It is common that users do not have a clear idea of the kind of patterns they can discover or need to discover from the data at hand. It is therefore important to have a versatile and inclusive data mining system that allows the discovery of different kinds of knowledge and at different levels of abstraction. This also makes interactivity an important attribute of a data mining system.
Is all that is discovered interesting and useful?
Data mining allows the discovery of knowledge potentially useful and unknown. Whether the knowledge discovered is new, useful or interesting, is very subjective and depends upon the application and the user. It is certain that data mining can generate, or discover, a very large number of patterns or rules. In some cases the number of rules can reach the millions. One can even think of a meta-mining phase to mine the oversized data mining results. To reduce the number of patterns or rules discovered that have a high probability to be non-interesting, one has to put a measurement on the patterns. However, this raises the problem of completeness. The user would want to discover all rules or patterns, but only those that are interesting. The measurement of how interesting a discovery is, often called interestingness, can be based on quantifiable objective elements such as validity of the patterns when tested on new data with some degree of certainty, or on some subjective depictions such as understandability of the patterns, novelty of the patterns, or usefulness.
Discovered patterns can also be found interesting if they confirm or validate a hypothesis sought to be confirmed or unexpectedly contradict a common belief. This brings the issue of describing what is interesting to discover, such as meta-rule guided discovery that describes forms of rules before the discovery process, and interestingness refinement languages that interactively query the results for interesting patterns after the discovery phase. Typically, measurements for interestingness are based on thresholds set by the user. These thresholds define the completeness of the patterns discovered.
Identifying and measuring the interestingness of patterns and rules discovered, or to be discovered, is essential for the evaluation of the mined knowledge and the KDD process as a whole. While some concrete measurements exist, assessing the interestingness of discovered knowledge is still an important research issue.

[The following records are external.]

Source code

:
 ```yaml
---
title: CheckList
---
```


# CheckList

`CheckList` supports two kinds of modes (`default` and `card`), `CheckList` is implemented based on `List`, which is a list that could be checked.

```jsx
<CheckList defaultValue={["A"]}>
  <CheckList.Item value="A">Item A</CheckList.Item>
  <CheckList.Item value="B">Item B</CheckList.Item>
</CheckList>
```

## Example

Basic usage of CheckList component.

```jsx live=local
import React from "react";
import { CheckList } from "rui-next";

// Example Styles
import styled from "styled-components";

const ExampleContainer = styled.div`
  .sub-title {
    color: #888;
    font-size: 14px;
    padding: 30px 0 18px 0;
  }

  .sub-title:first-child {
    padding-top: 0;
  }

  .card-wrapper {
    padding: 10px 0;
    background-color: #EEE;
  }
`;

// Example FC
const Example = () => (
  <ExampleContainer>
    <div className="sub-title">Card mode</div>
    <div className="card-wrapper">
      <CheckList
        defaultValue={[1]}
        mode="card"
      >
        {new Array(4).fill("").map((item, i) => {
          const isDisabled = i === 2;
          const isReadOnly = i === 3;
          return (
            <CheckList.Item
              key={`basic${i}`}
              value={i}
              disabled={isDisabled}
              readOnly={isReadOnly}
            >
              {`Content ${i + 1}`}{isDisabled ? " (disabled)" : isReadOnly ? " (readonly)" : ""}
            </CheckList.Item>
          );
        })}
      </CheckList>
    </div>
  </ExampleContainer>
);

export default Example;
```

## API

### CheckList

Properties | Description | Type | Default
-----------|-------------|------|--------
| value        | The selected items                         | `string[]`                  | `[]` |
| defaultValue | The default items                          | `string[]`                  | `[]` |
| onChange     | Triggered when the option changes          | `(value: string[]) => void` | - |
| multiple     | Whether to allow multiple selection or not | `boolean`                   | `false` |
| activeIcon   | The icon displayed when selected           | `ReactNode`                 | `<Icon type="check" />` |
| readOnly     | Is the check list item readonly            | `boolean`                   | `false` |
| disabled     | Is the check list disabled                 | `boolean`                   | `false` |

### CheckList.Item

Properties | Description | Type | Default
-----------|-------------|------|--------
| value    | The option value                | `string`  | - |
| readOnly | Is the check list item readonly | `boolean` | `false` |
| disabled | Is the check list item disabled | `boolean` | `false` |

What kind of Data can be mined?
In principle, data mining is not specific to one type of media or data. Data mining should be applicable to any kind of information repository. However, algorithms and approaches may differ when applied to different types of data. Indeed, the challenges presented by different types of data vary significantly. Data mining is being put into use and studied for databases, including relational databases, object-relational databases and object-oriented databases, data warehouses, transactional databases, unstructured and semi-structured repositories such as the World Wide Web, advanced databases such as spatial databases, multimedia databases, time-series databases and textual databases, and even flat files. Here are some examples in more detail:
• Flat files: Flat files are actually the most common data source for data mining algorithms, especially at the research level. Flat files are simple data files in text or binary format with a structure known by the data mining algorithm to be applied. The data in these files can be transactions, time-series data, scientific measurements, etc.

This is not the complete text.